TS-Skill: A Benchmark for Evaluating Analytical Skills in Time-Series Question Answering
Pith reviewed 2026-06-30 13:09 UTC · model grok-4.3
The pith
TS-Skill benchmark isolates three temporal skills to show that cross-interval integration remains hardest for non-agent models in time-series QA.
A machine-rendered reading of the paper's core claim, the machinery that carries it, and where it could break.
Core claim
The paper claims that existing TSQA benchmarks organized by task types or high-level reasoning obscure the underlying signal-level capabilities, and that TS-Skill's controlled evaluation of SK1, SK2, and SK3 uncovers these failures. In particular, SK3 remains consistently challenging for non-agent models, whereas tool-augmented agents show a selective advantage on standalone SK3. The benchmark supplies timestamp-aware questions across broad domains with human-validated quality, and the SKEvol framework enables its scalable construction through skill-guided generation and verification.
What carries the argument
The three composable analytical skills—temporal scale selection (SK1), temporal localization (SK2), and cross-interval integration (SK3)—that the benchmark uses to isolate and measure distinct temporal reasoning capabilities in TSQA.
If this is right
- Skill-level evaluation can uncover temporal reasoning failures that aggregate TSQA scores obscure.

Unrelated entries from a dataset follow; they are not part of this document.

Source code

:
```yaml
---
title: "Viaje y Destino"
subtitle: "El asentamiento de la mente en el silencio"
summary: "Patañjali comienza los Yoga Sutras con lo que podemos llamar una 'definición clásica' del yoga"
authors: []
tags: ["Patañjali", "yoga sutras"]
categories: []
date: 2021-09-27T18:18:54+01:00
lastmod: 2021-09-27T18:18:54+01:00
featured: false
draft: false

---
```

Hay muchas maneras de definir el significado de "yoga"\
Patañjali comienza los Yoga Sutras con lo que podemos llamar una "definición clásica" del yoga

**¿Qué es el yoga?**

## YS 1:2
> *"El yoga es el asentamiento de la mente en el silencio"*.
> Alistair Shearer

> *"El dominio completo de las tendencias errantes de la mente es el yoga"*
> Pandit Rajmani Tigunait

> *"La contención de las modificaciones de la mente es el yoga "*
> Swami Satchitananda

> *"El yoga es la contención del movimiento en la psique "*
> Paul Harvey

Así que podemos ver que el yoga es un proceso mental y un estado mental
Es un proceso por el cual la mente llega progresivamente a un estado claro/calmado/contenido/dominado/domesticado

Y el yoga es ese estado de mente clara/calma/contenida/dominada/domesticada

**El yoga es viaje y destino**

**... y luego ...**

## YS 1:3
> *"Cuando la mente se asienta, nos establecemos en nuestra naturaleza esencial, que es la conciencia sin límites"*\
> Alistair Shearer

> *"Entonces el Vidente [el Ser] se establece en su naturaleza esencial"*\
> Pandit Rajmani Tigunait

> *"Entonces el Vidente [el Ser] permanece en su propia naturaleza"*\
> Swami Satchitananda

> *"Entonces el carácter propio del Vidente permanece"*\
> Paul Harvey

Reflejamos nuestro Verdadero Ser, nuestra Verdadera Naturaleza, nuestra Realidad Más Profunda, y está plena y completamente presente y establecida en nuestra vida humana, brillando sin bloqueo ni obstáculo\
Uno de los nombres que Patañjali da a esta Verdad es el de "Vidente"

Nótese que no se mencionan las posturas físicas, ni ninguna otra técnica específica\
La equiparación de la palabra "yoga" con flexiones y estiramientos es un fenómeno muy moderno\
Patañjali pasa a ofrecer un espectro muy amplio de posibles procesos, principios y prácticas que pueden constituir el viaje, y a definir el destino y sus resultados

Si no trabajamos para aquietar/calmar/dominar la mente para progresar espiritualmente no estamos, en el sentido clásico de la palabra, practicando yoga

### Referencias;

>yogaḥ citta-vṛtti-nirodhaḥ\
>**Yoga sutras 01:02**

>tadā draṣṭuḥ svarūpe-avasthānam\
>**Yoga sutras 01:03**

- SK3 cross-interval integration remains consistently challenging for non-agent models.
- Tool-augmented agents obtain a selective advantage specifically on standalone SK3.
- The SKEvol framework supports controlled, scalable construction of timestamp-aware questions with human-validated quality.
- Broad domain coverage in the benchmark allows diagnosis of capabilities that generalize beyond single tasks.
Where Pith is reading between the lines
- If the skills prove composable, targeted training or fine-tuning on SK3 alone could raise overall TSQA performance without retraining on every task type.
- The selective agent advantage on SK3 suggests that explicit tool access for interval comparison may be a practical route to stronger temporal integration.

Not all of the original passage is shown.